## Try it
Go through the records line by line from the top and repeat each one exactly, ending with the line that contains "- [ ] All financial".

------------

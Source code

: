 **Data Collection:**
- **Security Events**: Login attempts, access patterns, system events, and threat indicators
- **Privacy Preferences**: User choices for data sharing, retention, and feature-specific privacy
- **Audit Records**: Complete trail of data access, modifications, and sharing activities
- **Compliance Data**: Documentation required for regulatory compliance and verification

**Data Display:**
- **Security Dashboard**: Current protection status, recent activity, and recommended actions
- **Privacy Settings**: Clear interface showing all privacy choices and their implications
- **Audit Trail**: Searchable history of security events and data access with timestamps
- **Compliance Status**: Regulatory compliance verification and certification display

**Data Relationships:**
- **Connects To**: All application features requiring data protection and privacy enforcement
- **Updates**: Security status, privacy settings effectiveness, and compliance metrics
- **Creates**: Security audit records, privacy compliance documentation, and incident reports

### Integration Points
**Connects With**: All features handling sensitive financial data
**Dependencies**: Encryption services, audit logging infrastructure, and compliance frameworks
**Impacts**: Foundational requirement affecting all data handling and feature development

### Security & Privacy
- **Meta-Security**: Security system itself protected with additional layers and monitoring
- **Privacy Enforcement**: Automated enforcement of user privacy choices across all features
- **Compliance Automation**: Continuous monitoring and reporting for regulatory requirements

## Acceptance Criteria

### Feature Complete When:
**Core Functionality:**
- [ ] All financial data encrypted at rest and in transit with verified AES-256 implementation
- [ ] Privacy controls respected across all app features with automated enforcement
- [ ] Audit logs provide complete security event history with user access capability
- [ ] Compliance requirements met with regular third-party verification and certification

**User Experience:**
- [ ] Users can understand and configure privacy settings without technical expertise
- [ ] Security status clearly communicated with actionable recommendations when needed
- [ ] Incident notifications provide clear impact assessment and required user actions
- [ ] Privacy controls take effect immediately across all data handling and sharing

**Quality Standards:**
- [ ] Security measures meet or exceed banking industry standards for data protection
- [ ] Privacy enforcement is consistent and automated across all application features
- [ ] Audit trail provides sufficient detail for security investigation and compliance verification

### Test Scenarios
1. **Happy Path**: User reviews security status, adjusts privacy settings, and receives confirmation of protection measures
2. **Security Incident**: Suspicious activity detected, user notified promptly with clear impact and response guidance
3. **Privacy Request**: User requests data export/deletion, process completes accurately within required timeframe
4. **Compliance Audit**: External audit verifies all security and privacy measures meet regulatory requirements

------------

## Answer to the problem
Source code

: **Data Collection:**
- **Security Events**: Login attempts, access patterns, system events, and threat indicators
- **Privacy Preferences**: User choices for data sharing, retention, and feature-specific privacy
- **Audit Records**: Complete trail of data access, modifications, and sharing activities
- **Compliance Data**: Documentation required for regulatory compliance and verification

**Data Display:**
- **Security Dashboard**: Current protection status, recent activity, and recommended actions
- **Privacy Settings**: Clear interface showing all privacy choices and their implications
- **Audit Trail**: Searchable history of security events and data access with timestamps
- **Compliance Status**: Regulatory compliance verification and certification display

**Data Relationships:**
- **Connects To**: All application features requiring data protection and privacy enforcement
- **Updates**: Security status, privacy settings effectiveness, and compliance metrics
- **Creates**: Security audit records, privacy compliance documentation, and incident reports

### Integration Points
**Connects With**: All features handling sensitive financial data
**Dependencies**: Encryption services, audit logging infrastructure, and compliance frameworks
**Impacts**: Foundational requirement affecting all data handling and feature development

### Security & Privacy
- **Meta-Security**: Security system itself protected with additional layers and monitoring
- **Privacy Enforcement**: Automated enforcement of user privacy choices across all features
- **Compliance Automation**: Continuous monitoring and reporting for regulatory requirements

## Acceptance Criteria

### Feature Complete When:
**Core Functionality:**
- [ ] All financial data encrypted at rest and in transit with verified AES-256 implementation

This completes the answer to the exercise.